Or do I have some guarantee that the slow read operation won't get placed within the critical section?
If not how could I force the compiler to not move the slow operation into the critical section?
Facultative part ------------------------------------------------------------------
Whether compiler is allowed to move code into critical section depends on mutex implementation and on compiler. I think that most compilers with most mutexes will NOT move code into critical section, because mutexes are implemented as external functions in dynamically loaded libraries (Win32, pthreads).
I believe in many cases compilers will not allow code to sink below mutex acquire (for example, on x86/Win32 acquire() is usually implemented with [_]InterlockedXXX functions and they act full fence, also acquire() usually includes some conditional branching/loops which also represent problems for reordering). However I think some code can hoist above mutex release with hand-written mutex, but I don't think that this can cause real problems because compiler usually moves only limited amount of code (for example, in order to move the whole loop above release, compiler HAS TO PROVE that the loop is finite, this is usually impossible for todays compilers). Compiler moves code in order to improve micro-scheduling, and there is no need to move massive amounts of code for this.

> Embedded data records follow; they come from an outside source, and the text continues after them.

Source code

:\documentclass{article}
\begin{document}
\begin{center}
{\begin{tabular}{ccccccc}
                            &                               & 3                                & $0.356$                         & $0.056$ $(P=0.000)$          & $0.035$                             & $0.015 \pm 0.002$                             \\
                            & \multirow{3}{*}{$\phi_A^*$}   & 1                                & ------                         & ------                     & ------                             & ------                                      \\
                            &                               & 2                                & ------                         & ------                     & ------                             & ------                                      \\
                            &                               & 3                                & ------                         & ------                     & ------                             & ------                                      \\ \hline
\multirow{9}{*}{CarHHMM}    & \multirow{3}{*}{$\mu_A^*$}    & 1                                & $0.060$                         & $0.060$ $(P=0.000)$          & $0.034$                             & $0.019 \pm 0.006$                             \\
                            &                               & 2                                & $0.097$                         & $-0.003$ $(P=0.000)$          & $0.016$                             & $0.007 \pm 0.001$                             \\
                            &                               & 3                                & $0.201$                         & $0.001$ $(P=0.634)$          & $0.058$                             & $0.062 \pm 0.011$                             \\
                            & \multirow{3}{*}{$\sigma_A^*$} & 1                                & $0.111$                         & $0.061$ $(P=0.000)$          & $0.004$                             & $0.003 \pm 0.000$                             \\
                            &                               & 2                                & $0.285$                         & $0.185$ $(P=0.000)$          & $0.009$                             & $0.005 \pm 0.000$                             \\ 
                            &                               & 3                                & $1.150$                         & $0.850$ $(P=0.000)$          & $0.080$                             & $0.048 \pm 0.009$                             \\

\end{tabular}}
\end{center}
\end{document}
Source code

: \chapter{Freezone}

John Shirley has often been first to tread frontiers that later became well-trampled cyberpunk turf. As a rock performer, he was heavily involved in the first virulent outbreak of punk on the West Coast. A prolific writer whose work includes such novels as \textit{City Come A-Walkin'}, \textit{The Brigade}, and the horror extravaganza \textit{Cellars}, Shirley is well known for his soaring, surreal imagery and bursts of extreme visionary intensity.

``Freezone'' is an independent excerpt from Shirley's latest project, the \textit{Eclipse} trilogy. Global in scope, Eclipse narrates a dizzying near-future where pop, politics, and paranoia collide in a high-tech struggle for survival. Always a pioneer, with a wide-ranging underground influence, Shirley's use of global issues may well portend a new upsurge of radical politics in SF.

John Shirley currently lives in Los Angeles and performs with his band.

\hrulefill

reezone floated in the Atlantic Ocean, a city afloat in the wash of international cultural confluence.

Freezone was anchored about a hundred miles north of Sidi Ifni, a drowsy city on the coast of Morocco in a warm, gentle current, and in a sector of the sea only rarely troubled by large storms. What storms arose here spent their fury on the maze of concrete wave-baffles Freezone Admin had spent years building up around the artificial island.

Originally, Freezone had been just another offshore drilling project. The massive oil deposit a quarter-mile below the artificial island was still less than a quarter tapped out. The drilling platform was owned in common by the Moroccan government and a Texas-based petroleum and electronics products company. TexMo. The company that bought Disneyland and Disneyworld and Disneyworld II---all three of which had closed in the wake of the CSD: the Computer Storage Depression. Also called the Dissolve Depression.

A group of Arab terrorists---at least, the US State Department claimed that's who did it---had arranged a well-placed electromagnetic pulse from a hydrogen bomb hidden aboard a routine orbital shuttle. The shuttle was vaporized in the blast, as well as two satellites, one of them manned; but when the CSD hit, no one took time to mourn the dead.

---------------------------------------------------------------------------------------
In order to prevent compiler reordering you may use so called compiler fences.
MSVC includes 3 compiler fences:
_ReadWriteBarrier() - full fence
_ReadBarrier() - two-sided fence for loads
_WriteBarrier() - two-sided fence for stores
ICC includes __memory_barrier() full fence.
Full fences are usually the best choice because there is no need in finer-granularity on this level (compiler fences are basically costless in run-time).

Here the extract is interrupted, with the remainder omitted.